(Dataset records)
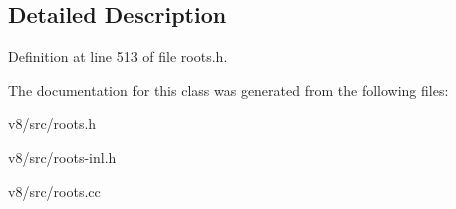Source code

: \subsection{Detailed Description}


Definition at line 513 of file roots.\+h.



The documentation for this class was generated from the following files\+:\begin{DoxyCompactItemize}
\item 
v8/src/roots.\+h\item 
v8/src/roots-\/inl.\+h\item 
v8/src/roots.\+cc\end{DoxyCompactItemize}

* * *

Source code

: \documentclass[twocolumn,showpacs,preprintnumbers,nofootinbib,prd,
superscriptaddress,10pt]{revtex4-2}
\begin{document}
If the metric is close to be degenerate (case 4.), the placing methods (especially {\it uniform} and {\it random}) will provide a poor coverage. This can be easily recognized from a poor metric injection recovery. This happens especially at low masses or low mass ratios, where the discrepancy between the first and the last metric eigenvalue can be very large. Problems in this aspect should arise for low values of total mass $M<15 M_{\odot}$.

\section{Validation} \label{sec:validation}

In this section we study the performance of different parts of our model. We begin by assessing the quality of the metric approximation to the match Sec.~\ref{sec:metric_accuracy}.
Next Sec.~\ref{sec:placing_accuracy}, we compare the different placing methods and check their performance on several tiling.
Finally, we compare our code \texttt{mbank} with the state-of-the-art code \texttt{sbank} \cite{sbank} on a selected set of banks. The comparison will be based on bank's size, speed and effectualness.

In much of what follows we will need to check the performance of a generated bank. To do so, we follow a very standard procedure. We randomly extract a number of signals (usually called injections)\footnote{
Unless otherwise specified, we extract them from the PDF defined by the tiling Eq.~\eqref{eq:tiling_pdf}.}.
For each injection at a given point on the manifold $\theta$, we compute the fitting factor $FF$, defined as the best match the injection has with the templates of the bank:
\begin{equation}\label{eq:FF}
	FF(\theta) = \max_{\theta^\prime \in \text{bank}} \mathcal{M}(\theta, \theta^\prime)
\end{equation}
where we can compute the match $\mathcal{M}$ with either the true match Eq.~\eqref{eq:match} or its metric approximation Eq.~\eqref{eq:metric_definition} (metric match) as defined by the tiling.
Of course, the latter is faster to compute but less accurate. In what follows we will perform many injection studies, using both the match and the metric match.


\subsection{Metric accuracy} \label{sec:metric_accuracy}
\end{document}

==

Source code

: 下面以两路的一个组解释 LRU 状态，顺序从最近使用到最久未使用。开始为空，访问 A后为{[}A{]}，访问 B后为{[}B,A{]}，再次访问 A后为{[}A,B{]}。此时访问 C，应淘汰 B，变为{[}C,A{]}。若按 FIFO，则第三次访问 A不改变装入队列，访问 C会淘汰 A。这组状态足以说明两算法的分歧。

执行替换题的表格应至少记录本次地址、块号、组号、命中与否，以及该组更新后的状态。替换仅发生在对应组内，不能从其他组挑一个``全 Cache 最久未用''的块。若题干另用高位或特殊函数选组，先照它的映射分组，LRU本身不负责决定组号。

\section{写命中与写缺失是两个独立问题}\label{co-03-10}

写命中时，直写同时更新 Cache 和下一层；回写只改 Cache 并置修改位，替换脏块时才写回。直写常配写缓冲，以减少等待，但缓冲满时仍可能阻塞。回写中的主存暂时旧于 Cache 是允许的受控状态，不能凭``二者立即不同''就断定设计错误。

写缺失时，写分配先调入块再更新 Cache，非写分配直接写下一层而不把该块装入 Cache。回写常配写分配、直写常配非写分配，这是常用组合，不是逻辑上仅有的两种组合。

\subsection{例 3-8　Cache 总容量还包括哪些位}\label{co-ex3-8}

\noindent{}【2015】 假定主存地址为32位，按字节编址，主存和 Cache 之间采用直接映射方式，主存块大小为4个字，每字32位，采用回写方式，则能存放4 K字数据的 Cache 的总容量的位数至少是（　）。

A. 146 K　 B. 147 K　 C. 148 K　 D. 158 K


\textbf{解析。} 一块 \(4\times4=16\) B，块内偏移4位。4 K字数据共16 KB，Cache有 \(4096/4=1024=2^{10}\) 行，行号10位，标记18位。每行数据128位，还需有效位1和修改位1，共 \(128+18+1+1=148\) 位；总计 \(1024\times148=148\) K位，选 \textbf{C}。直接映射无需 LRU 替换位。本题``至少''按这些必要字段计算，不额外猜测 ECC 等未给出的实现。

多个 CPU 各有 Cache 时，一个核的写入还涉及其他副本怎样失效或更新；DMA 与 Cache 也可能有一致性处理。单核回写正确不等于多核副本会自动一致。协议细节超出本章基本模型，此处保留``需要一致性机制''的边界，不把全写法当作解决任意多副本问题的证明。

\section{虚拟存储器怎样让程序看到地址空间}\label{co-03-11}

* [PROBLEM DESCRIPTION]: Determine how many of the lines above hold the word "approximation", and output that number by itself.

* [EXERCISE SOLUTION]: 2